TASK TO COMPLETE: Please take the lines from the one holding "would say that" through the one holding "in the distribution" in the data below and copy them exactly.
[[ DATA SHOWN open ]]
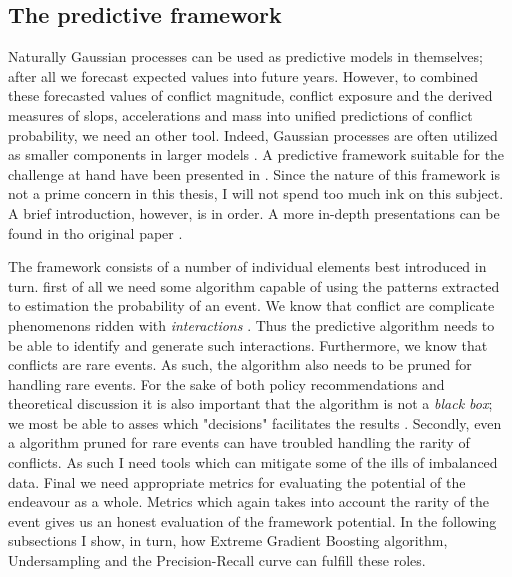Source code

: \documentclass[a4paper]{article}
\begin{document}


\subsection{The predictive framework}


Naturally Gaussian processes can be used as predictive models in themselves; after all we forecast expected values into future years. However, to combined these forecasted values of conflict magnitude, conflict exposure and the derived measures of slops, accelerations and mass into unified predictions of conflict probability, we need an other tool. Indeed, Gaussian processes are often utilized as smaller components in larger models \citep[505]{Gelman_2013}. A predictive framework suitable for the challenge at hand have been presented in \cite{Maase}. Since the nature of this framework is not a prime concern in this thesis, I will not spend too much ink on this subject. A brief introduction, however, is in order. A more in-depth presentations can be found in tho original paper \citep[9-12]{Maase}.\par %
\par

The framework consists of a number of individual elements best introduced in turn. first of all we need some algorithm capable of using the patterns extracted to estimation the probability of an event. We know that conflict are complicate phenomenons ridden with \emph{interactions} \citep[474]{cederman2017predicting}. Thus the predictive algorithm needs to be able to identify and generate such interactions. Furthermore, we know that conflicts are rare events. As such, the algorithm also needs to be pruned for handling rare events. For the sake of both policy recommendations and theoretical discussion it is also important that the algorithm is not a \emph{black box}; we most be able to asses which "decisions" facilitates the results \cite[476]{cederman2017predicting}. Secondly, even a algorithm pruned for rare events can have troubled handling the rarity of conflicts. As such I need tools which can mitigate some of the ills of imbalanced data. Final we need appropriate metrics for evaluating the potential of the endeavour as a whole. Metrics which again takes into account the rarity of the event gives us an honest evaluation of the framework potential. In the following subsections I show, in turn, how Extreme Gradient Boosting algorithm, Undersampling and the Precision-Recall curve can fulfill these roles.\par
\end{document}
[[ DATA SHOWN closed ]]
[[ DATA SHOWN open ]]
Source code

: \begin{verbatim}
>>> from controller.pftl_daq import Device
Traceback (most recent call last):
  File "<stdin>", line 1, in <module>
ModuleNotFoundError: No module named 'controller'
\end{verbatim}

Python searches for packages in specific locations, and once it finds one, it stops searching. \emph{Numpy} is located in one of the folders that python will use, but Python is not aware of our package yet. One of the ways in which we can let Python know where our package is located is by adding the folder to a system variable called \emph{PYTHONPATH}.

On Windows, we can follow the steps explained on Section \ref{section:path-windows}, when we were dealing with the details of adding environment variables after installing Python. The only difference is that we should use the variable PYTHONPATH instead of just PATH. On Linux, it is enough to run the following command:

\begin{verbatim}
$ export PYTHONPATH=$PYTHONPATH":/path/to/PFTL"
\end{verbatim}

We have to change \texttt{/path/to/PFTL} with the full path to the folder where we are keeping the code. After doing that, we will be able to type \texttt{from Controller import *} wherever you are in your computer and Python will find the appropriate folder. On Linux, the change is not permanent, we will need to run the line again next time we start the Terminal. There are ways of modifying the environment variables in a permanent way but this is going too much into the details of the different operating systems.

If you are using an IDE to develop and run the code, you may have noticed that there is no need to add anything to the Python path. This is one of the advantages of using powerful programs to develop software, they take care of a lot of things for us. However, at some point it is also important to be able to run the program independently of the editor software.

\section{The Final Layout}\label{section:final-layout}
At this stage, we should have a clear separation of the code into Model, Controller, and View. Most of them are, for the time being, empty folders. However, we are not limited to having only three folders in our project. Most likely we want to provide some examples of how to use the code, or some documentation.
[[ DATA SHOWN closed ]]
[[ DATA SHOWN open ]]
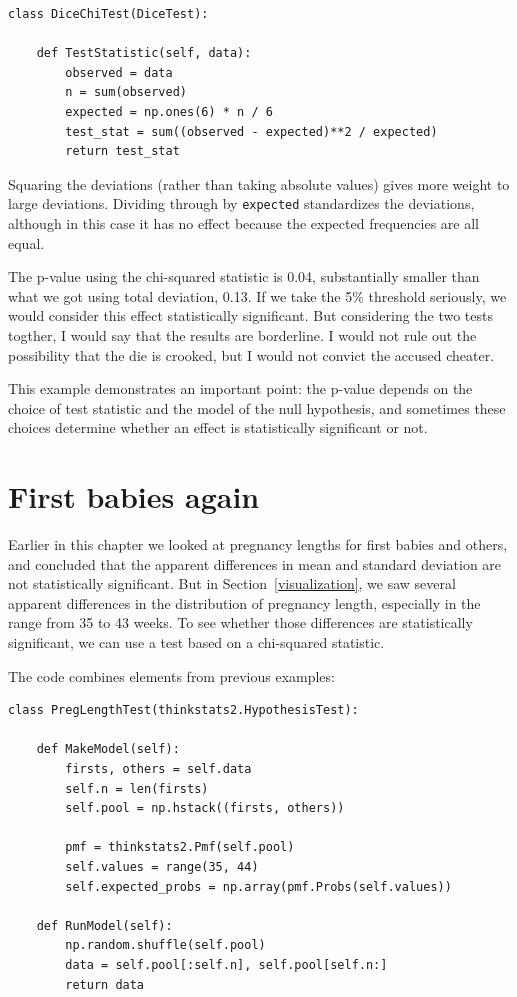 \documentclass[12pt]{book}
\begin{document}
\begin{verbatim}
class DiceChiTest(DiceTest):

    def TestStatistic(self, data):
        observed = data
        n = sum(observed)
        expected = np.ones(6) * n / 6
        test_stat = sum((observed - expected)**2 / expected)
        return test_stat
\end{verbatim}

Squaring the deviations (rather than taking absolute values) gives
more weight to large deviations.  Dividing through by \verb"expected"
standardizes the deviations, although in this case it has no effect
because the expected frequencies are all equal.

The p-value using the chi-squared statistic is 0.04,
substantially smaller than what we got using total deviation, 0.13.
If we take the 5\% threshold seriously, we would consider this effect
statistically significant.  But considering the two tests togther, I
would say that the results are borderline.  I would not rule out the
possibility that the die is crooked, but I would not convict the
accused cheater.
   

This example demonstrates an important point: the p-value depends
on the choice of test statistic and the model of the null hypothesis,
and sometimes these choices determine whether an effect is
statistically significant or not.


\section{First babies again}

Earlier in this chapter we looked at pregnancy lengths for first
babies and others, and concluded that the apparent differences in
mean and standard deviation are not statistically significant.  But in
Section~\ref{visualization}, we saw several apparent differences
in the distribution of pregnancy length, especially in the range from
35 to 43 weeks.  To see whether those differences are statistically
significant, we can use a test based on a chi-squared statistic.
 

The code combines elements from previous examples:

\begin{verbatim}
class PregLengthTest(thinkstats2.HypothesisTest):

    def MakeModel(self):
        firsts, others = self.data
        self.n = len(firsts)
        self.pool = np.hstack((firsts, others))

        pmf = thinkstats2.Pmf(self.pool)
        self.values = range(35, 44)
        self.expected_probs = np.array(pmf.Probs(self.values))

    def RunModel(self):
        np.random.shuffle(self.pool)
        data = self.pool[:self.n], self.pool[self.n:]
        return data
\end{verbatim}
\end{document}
[[ DATA SHOWN closed ]]
OUTPUT OF THE TASK:
would say that the results are borderline.  I would not rule out the
possibility that the die is crooked, but I would not convict the
accused cheater.
   

This example demonstrates an important point: the p-value depends
on the choice of test statistic and the model of the null hypothesis,
and sometimes these choices determine whether an effect is
statistically significant or not.


\section{First babies again}

Earlier in this chapter we looked at pregnancy lengths for first
babies and others, and concluded that the apparent differences in
mean and standard deviation are not statistically significant.  But in
Section~\ref{visualization}, we saw several apparent differences
in the distribution of pregnancy length, especially in the range from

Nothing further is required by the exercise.